▶ About this exercise
When you find the line with "Оптимальность полученного решения" among the records below, reproduce it and each line after it exactly, ending with the line with "Do not promote".

▶ Given data
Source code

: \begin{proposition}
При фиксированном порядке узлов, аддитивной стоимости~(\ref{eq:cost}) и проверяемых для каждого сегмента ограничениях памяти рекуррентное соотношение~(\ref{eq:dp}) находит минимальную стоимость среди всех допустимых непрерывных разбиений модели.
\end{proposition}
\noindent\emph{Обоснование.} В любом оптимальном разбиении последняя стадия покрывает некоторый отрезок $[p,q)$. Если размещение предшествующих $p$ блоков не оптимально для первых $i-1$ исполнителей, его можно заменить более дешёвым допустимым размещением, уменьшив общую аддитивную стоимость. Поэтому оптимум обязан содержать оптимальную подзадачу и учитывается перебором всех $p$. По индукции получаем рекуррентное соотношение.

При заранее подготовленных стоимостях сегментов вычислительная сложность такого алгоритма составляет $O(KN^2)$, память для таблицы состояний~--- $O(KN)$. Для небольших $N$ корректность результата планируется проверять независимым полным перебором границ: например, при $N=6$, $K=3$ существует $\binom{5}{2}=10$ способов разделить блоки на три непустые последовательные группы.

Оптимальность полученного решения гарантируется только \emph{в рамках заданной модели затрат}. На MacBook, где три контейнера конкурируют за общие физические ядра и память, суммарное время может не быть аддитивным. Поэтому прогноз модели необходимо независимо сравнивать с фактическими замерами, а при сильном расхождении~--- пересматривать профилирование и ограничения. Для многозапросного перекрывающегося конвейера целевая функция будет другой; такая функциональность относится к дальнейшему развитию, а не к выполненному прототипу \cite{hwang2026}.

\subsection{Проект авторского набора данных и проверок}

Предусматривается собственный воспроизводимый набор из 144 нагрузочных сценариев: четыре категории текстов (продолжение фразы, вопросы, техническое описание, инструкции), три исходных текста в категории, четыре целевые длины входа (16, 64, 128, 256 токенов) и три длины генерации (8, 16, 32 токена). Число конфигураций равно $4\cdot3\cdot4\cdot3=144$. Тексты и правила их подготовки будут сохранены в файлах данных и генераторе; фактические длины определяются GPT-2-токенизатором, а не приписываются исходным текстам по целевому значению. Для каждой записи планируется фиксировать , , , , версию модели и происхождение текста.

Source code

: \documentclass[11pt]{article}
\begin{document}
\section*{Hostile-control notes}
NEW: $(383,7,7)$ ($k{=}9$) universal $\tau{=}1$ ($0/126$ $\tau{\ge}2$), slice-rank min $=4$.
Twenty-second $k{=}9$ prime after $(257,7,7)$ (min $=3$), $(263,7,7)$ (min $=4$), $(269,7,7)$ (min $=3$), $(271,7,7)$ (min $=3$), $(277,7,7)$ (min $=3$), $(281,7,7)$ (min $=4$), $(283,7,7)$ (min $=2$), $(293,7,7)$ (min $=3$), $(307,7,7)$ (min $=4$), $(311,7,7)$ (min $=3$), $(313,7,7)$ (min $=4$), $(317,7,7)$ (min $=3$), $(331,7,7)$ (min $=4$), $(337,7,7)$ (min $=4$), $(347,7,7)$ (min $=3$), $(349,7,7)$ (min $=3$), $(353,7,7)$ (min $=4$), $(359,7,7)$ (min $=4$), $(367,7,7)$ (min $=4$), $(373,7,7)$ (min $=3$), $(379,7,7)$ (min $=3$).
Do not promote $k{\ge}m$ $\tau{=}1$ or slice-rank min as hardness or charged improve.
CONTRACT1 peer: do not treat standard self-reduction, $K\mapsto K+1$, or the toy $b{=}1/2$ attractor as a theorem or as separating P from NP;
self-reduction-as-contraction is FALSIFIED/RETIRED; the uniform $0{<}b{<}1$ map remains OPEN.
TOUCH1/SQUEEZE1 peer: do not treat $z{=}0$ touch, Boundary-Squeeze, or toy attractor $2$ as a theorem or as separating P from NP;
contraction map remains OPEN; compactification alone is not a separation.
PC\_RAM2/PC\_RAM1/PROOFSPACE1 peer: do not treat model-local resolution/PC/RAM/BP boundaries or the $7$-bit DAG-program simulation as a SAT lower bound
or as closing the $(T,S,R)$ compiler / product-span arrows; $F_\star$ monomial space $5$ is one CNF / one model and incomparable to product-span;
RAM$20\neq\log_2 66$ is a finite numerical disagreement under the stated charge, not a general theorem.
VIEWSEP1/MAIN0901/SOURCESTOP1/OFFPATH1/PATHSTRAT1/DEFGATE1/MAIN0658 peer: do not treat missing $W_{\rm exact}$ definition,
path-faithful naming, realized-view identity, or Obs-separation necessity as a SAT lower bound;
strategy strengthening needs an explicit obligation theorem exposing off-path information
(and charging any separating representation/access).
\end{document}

▶ Response to the exercise
Оптимальность полученного решения гарантируется только \emph{в рамках заданной модели затрат}. На MacBook, где три контейнера конкурируют за общие физические ядра и память, суммарное время может не быть аддитивным. Поэтому прогноз модели необходимо независимо сравнивать с фактическими замерами, а при сильном расхождении~--- пересматривать профилирование и ограничения. Для многозапросного перекрывающегося конвейера целевая функция будет другой; такая функциональность относится к дальнейшему развитию, а не к выполненному прототипу \cite{hwang2026}.

\subsection{Проект авторского набора данных и проверок}

Предусматривается собственный воспроизводимый набор из 144 нагрузочных сценариев: четыре категории текстов (продолжение фразы, вопросы, техническое описание, инструкции), три исходных текста в категории, четыре целевые длины входа (16, 64, 128, 256 токенов) и три длины генерации (8, 16, 32 токена). Число конфигураций равно $4\cdot3\cdot4\cdot3=144$. Тексты и правила их подготовки будут сохранены в файлах данных и генераторе; фактические длины определяются GPT-2-токенизатором, а не приписываются исходным текстам по целевому значению. Для каждой записи планируется фиксировать , , , , версию модели и происхождение текста.

Source code

: \documentclass[11pt]{article}
\begin{document}
\section*{Hostile-control notes}
NEW: $(383,7,7)$ ($k{=}9$) universal $\tau{=}1$ ($0/126$ $\tau{\ge}2$), slice-rank min $=4$.
Twenty-second $k{=}9$ prime after $(257,7,7)$ (min $=3$), $(263,7,7)$ (min $=4$), $(269,7,7)$ (min $=3$), $(271,7,7)$ (min $=3$), $(277,7,7)$ (min $=3$), $(281,7,7)$ (min $=4$), $(283,7,7)$ (min $=2$), $(293,7,7)$ (min $=3$), $(307,7,7)$ (min $=4$), $(311,7,7)$ (min $=3$), $(313,7,7)$ (min $=4$), $(317,7,7)$ (min $=3$), $(331,7,7)$ (min $=4$), $(337,7,7)$ (min $=4$), $(347,7,7)$ (min $=3$), $(349,7,7)$ (min $=3$), $(353,7,7)$ (min $=4$), $(359,7,7)$ (min $=4$), $(367,7,7)$ (min $=4$), $(373,7,7)$ (min $=3$), $(379,7,7)$ (min $=3$).
Do not promote $k{\ge}m$ $\tau{=}1$ or slice-rank min as hardness or charged improve.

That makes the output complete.